EL POLVO DE NOVIEMBRE


     En verdad un muerto -como canta en un poema Lêdo Ivo- nunca está enterrado: Vuelve con los vivos de su entierro, dejando en la tumba el polvo de noviembre.



         De otro modo me lo recitaba ayer una florista en la plaza de Abastos:
-Saben más los muertos de los vivos que nosotros de los muertos.
     ¿Y qué flores les gustan a los muertos?
-Crisantemos, claveles, clavelinas, orquídeas, lirios...-, me dijo la florista, soslayando así la delicada frontera que separa a los vivos de los muertos. Parecía estar viajando en un velero cargado de flores por el Sil.
   Se nos van olvidando... Hasta que amanece Noviembre y nos recuerda que están ahí aguardándonos, sentados en el borde de sus tumbas, deseando recomenzar su comunicación con los parientes, tan próximos ellos que las cosas de este mundo parecen solamente sombras del Más Allá.

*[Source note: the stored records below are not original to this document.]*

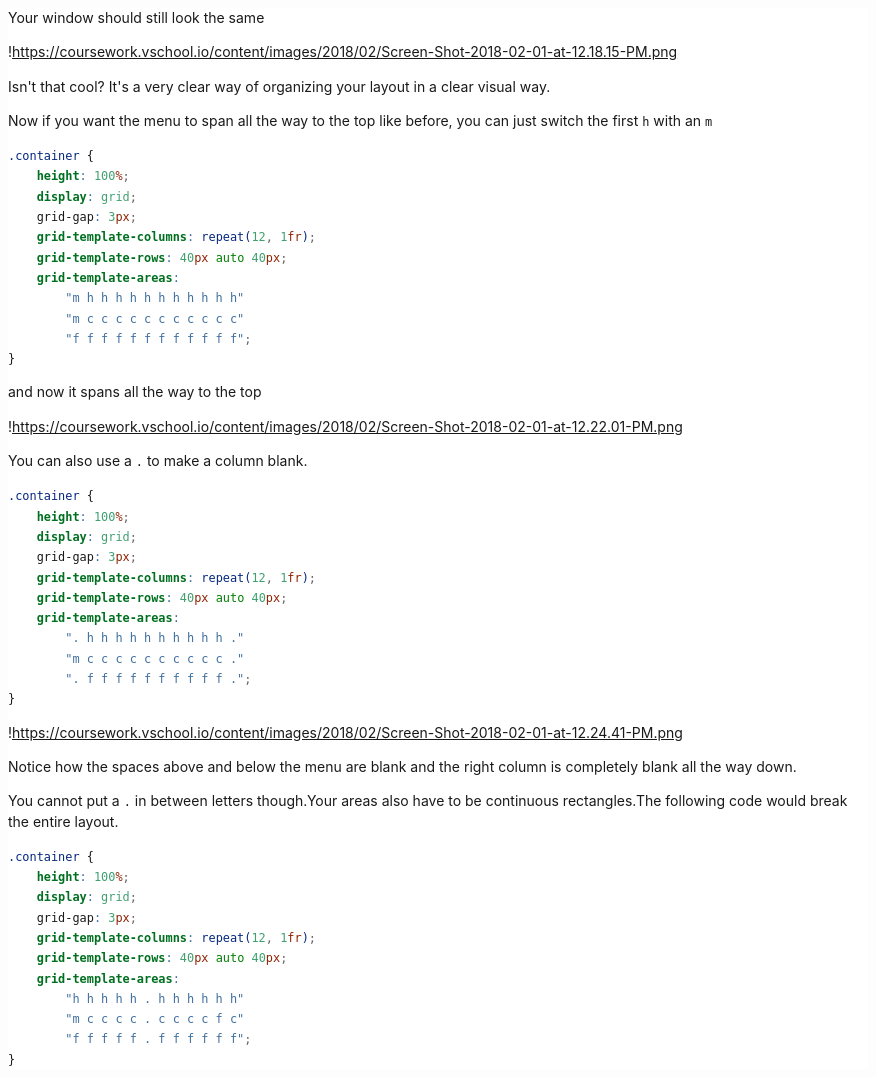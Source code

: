 Your window should still look the same

!https://coursework.vschool.io/content/images/2018/02/Screen-Shot-2018-02-01-at-12.18.15-PM.png

Isn't that cool? It's a very clear way of organizing your layout in a clear visual way.

Now if you want the menu to span all the way to the top like before, you can just switch the first `h` with an `m`

```css
.container {
    height: 100%;
    display: grid;
    grid-gap: 3px;
    grid-template-columns: repeat(12, 1fr);
    grid-template-rows: 40px auto 40px;
    grid-template-areas:
        "m h h h h h h h h h h h"
        "m c c c c c c c c c c c"
        "f f f f f f f f f f f f";
}

```

and now it spans all the way to the top

!https://coursework.vschool.io/content/images/2018/02/Screen-Shot-2018-02-01-at-12.22.01-PM.png

You can also use a `.` to make a column blank.

```css
.container {
    height: 100%;
    display: grid;
    grid-gap: 3px;
    grid-template-columns: repeat(12, 1fr);
    grid-template-rows: 40px auto 40px;
    grid-template-areas:
        ". h h h h h h h h h h ."
        "m c c c c c c c c c c ."
        ". f f f f f f f f f f .";
}

```

!https://coursework.vschool.io/content/images/2018/02/Screen-Shot-2018-02-01-at-12.24.41-PM.png

Notice how the spaces above and below the menu are blank and the right column is completely blank all the way down.

You cannot put a `.` in between letters though.Your areas also have to be continuous rectangles.The following code would break the entire layout.

```css
.container {
    height: 100%;
    display: grid;
    grid-gap: 3px;
    grid-template-columns: repeat(12, 1fr);
    grid-template-rows: 40px auto 40px;
    grid-template-areas:
        "h h h h h . h h h h h h"
        "m c c c c . c c c c f c"
        "f f f f f . f f f f f f";
}

```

    ¿Y ya no será posible que vuelvan a ser los camposantos, no lugares lúgubres y tristemente necesarios, sino espacios para la celebración festiva, para la comunión de los vivos y difuntos en banquetes exultantes? ¿Por qué vivir este día bajo el signo de la aflicción? Nos prohibieron los soldados de Cristo hace mucho tiempo aquellos alegres banquetes fúnebres en que se ofrecían libaciones y alimentos preciosos sobre los sepulcros, se encendían cirios, se quemaban plantas aromáticas, y se cantaban canciones de la tierra en compañía de los muertos. Entonces la fiesta de los muertos era la fiesta de la ciudad. 
     El mundo de nuestros antepasados precristianos renacía, se iluminaba en noviembre, con las luces de sus muertos. Ellos eran los que anunciaban en una noche mágica la resurrección de las semillas que nos vivifican.


    Vestigios de aquellos festines paganos son los ‘huesos de muertos o de santos’, esos dulces tan exquisitos que en algunas pastelerías todavía se elaboran y que degustamos estos días con fruición. Pero en los cementerios cristianos ya sólo nos conformamos con dejar sobre las lápidas unas rosas, unos crisantemos... El crisantemo, símbolo que en Oriente era de luz solar, de inmortalidad.
  Nuestros cementerios, dijo un famoso artista del Mediterráneo, son pomposos, abrumadores, soberbios. ¿Estáis de acuerdo con su juicio? ¿Y los cementerios del Noroeste Atlántico? Al contemplar estos últimos comprendemos la queja del bardo portugués: “Ah, esa corrosiva melancolía que los muertos dejan a la puerta de los vivos”.



-Yo sospecho que todos estos cementerios son del estilo del vano arrepentimiento-- me ha soplado al oído el señor Pla.
   ¿Qué pensarán hoy de sus vivos nuestros muertos? Pero volverán con nosotros... dejando en sus tumbas el polvo de noviembre.